▶ [Data items]
-----

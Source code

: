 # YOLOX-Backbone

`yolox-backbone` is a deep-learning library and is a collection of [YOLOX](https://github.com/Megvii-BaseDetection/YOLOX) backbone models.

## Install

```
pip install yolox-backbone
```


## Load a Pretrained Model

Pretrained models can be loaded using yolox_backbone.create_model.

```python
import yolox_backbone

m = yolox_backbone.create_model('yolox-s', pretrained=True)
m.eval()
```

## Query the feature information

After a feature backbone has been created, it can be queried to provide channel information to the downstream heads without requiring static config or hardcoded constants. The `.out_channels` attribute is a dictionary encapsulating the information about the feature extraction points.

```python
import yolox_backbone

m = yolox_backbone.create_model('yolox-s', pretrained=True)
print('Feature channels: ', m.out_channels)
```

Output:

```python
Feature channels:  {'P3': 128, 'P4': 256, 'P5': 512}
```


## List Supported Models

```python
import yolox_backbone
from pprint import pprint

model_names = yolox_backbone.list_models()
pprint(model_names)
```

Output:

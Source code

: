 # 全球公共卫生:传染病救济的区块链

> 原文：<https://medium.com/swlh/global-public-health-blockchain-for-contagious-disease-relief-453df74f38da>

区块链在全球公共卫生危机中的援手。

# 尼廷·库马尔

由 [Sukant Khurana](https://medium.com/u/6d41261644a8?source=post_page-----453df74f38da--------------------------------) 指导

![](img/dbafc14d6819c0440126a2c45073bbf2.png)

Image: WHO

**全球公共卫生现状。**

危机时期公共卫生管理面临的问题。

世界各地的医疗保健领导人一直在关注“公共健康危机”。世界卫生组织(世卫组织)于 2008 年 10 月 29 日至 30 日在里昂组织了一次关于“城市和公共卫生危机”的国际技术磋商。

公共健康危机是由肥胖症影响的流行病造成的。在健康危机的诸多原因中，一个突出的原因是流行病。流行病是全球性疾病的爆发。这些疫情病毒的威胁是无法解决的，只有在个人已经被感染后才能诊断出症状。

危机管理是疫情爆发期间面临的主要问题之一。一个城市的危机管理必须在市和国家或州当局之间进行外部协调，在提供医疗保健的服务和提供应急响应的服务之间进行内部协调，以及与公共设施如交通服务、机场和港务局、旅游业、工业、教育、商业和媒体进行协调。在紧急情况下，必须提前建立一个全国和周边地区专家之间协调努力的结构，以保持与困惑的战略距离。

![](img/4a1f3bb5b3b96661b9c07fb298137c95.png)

-----

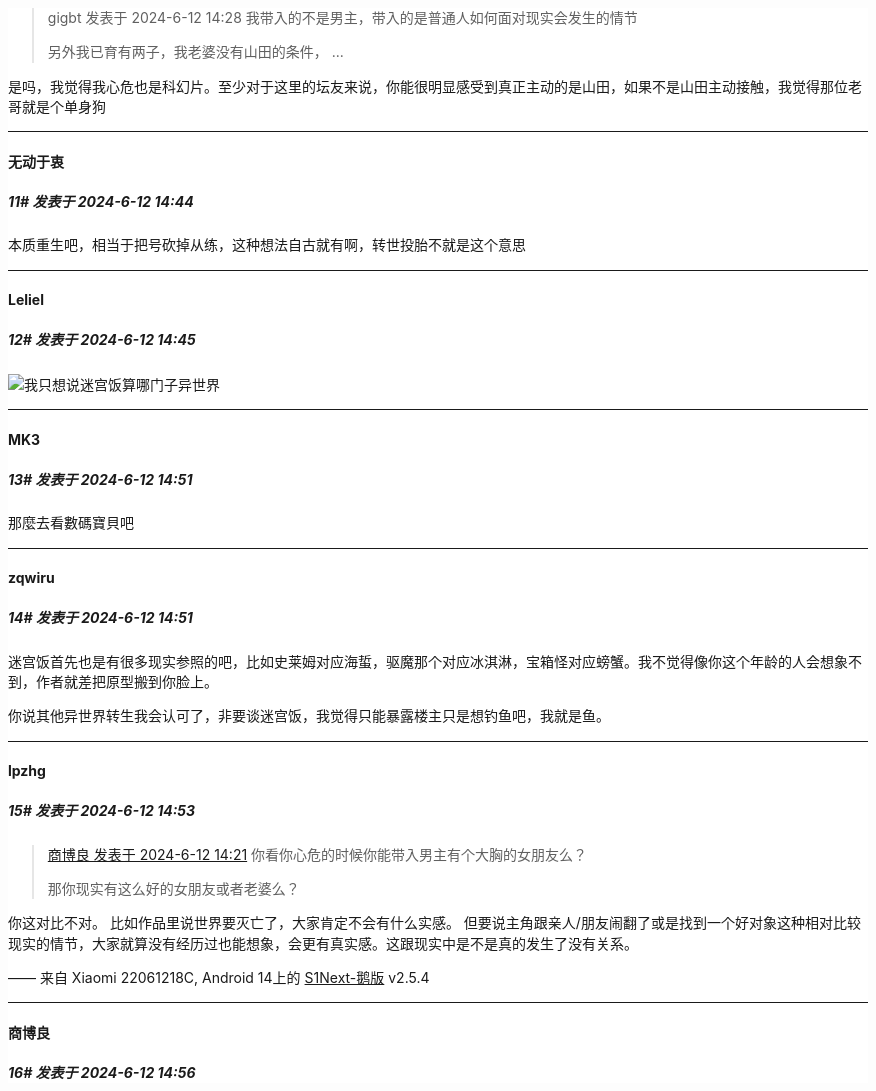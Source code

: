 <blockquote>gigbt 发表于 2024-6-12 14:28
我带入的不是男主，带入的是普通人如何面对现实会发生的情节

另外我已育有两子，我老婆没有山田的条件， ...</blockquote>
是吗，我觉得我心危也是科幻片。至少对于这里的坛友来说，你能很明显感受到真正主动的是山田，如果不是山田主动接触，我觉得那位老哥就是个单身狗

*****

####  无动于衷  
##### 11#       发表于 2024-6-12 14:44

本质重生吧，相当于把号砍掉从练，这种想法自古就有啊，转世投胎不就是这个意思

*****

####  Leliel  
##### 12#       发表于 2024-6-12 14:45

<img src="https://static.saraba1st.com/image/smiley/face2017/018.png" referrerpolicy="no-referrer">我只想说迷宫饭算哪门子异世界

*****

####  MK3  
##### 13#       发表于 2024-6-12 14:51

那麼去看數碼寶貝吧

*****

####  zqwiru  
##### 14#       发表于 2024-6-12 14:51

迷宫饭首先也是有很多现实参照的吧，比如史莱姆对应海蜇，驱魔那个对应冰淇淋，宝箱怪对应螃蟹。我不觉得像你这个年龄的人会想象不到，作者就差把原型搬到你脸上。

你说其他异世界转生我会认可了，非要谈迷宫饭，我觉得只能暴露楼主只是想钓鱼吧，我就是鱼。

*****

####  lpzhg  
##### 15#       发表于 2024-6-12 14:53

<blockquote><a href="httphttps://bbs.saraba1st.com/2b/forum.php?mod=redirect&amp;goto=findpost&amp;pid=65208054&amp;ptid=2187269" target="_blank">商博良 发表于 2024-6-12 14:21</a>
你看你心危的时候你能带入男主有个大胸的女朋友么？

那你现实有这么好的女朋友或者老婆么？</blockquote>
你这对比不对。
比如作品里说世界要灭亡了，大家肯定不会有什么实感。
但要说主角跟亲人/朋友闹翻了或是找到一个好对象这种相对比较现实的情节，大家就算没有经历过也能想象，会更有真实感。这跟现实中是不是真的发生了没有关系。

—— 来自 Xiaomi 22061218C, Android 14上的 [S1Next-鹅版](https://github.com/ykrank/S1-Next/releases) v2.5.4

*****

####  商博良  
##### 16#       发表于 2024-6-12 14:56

-----

▶ [REQUIRED WORK] Using the entries above, repeat only the lines from the one containing "危机时期公共卫生管理面临的问题。" through the one containing "危机管理是疫情爆发期间面临的", end lines included.

▶ [WRITTEN SOLUTION]
危机时期公共卫生管理面临的问题。

世界各地的医疗保健领导人一直在关注“公共健康危机”。世界卫生组织(世卫组织)于 2008 年 10 月 29 日至 30 日在里昂组织了一次关于“城市和公共卫生危机”的国际技术磋商。

公共健康危机是由肥胖症影响的流行病造成的。在健康危机的诸多原因中，一个突出的原因是流行病。流行病是全球性疾病的爆发。这些疫情病毒的威胁是无法解决的，只有在个人已经被感染后才能诊断出症状。

危机管理是疫情爆发期间面临的主要问题之一。一个城市的危机管理必须在市和国家或州当局之间进行外部协调，在提供医疗保健的服务和提供应急响应的服务之间进行内部协调，以及与公共设施如交通服务、机场和港务局、旅游业、工业、教育、商业和媒体进行协调。在紧急情况下，必须提前建立一个全国和周边地区专家之间协调努力的结构，以保持与困惑的战略距离。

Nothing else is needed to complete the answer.